▶ [Task description]
Below is a listing; retype exactly the lines between the one containing "##﻿ GETLINE" and the one containing "characters = getline(&buffer, &bufsize, stdin);", inclusive, minus the pictures.
Start of Block
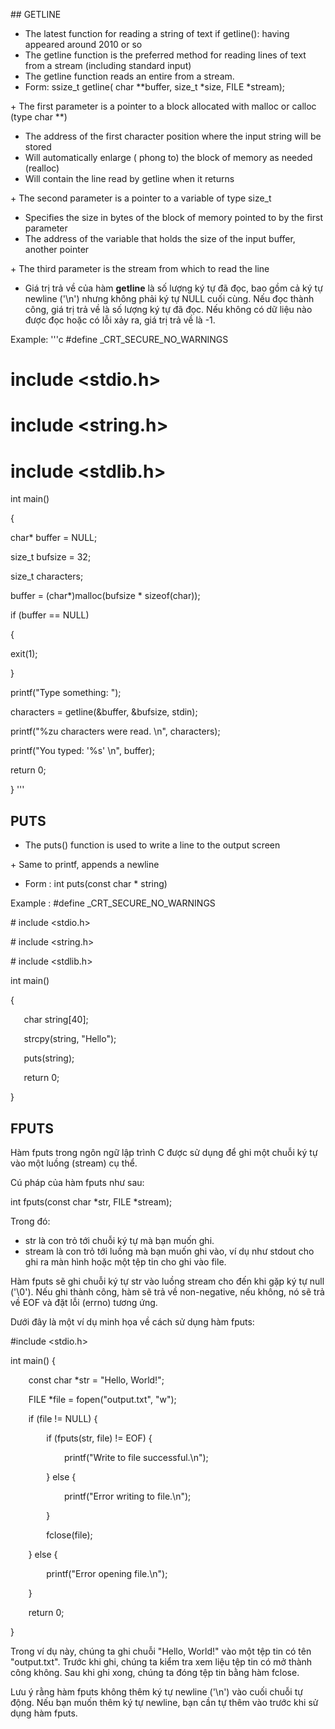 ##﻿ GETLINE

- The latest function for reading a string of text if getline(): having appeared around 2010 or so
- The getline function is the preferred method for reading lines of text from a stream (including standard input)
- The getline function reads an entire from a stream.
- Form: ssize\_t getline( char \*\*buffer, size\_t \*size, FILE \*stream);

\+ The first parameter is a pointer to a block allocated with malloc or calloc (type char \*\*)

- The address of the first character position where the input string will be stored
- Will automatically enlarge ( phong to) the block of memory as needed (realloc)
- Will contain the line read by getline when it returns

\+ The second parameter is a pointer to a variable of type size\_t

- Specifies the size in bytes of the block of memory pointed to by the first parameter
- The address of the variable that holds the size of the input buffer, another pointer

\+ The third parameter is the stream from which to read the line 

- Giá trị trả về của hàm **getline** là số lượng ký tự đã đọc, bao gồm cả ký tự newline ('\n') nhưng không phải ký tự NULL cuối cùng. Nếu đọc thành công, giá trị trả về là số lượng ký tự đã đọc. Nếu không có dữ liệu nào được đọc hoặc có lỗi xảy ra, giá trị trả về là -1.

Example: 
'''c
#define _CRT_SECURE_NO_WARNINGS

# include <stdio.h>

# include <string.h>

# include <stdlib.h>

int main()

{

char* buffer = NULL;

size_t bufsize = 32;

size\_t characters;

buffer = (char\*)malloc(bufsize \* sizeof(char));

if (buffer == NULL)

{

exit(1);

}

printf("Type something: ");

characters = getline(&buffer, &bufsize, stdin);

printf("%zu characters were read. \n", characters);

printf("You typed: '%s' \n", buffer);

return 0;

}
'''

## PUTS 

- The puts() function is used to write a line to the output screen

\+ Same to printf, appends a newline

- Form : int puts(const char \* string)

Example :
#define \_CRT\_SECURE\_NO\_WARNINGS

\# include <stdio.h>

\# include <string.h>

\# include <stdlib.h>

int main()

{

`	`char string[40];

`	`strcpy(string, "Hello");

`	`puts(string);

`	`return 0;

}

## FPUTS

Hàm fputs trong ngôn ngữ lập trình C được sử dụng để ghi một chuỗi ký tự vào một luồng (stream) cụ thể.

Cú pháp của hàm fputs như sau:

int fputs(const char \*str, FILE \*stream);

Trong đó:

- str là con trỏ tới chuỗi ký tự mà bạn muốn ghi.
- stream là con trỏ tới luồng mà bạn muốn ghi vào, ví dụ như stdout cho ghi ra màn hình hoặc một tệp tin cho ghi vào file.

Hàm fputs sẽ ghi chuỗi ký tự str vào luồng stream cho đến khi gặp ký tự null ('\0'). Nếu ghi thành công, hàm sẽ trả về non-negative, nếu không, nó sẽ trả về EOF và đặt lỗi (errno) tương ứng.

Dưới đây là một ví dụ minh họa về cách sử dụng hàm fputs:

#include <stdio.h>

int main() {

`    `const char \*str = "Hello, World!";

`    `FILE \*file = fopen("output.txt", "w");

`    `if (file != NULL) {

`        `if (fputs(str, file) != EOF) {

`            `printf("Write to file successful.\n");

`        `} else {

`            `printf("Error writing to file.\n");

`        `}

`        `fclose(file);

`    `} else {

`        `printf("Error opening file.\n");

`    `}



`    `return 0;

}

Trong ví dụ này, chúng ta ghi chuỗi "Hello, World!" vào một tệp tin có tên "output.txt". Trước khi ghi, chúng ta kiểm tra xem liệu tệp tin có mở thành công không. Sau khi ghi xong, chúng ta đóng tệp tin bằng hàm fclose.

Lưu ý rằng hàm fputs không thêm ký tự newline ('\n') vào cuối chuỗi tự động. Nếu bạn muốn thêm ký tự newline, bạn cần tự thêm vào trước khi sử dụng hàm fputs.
End of Block
Start of Block
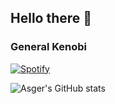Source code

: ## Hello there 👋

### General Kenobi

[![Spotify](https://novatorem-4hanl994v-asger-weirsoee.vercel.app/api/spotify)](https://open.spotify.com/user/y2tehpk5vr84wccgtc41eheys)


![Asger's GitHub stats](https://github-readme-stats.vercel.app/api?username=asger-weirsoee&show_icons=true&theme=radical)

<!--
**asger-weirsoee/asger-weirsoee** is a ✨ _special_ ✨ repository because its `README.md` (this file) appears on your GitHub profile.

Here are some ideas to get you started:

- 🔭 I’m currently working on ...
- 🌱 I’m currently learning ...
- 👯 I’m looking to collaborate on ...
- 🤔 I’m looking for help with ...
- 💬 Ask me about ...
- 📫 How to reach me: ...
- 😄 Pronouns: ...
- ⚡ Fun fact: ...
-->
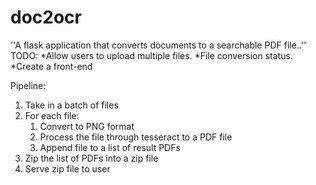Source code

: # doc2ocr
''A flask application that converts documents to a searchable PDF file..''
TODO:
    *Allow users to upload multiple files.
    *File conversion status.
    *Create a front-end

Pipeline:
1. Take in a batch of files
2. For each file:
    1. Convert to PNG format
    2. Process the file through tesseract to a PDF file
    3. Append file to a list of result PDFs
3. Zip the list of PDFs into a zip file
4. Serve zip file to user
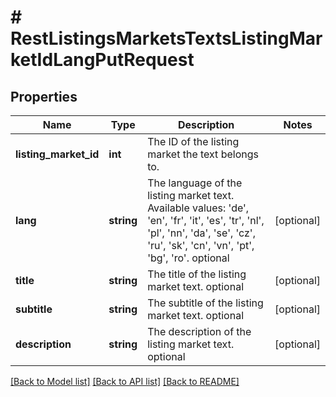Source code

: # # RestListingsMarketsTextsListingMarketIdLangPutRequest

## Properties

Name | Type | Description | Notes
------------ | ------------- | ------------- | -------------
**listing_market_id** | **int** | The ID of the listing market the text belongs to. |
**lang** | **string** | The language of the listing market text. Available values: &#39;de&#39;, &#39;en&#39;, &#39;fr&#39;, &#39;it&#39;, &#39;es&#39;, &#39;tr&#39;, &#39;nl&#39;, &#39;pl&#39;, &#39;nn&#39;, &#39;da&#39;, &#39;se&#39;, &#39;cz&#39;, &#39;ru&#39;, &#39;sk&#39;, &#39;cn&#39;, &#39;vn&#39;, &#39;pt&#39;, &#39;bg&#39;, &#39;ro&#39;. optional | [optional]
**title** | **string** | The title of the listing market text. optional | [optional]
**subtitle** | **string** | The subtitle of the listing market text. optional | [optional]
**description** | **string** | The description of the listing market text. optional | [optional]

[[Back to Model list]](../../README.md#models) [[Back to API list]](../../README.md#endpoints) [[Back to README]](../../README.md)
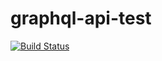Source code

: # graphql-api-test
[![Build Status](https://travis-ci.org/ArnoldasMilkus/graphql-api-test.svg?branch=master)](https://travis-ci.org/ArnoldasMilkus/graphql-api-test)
End of Block
▶ [Final answer]
 ##﻿ GETLINE

- The latest function for reading a string of text if getline(): having appeared around 2010 or so
- The getline function is the preferred method for reading lines of text from a stream (including standard input)
- The getline function reads an entire from a stream.
- Form: ssize\_t getline( char \*\*buffer, size\_t \*size, FILE \*stream);

\+ The first parameter is a pointer to a block allocated with malloc or calloc (type char \*\*)

- The address of the first character position where the input string will be stored
- Will automatically enlarge ( phong to) the block of memory as needed (realloc)
- Will contain the line read by getline when it returns

\+ The second parameter is a pointer to a variable of type size\_t

- Specifies the size in bytes of the block of memory pointed to by the first parameter
- The address of the variable that holds the size of the input buffer, another pointer

\+ The third parameter is the stream from which to read the line 

- Giá trị trả về của hàm **getline** là số lượng ký tự đã đọc, bao gồm cả ký tự newline ('\n') nhưng không phải ký tự NULL cuối cùng. Nếu đọc thành công, giá trị trả về là số lượng ký tự đã đọc. Nếu không có dữ liệu nào được đọc hoặc có lỗi xảy ra, giá trị trả về là -1.

Example: 
'''c
#define _CRT_SECURE_NO_WARNINGS

# include <stdio.h>

# include <string.h>

# include <stdlib.h>

int main()

{

char* buffer = NULL;

size_t bufsize = 32;

size\_t characters;

buffer = (char\*)malloc(bufsize \* sizeof(char));

if (buffer == NULL)

{

exit(1);

}

printf("Type something: ");

characters = getline(&buffer, &bufsize, stdin);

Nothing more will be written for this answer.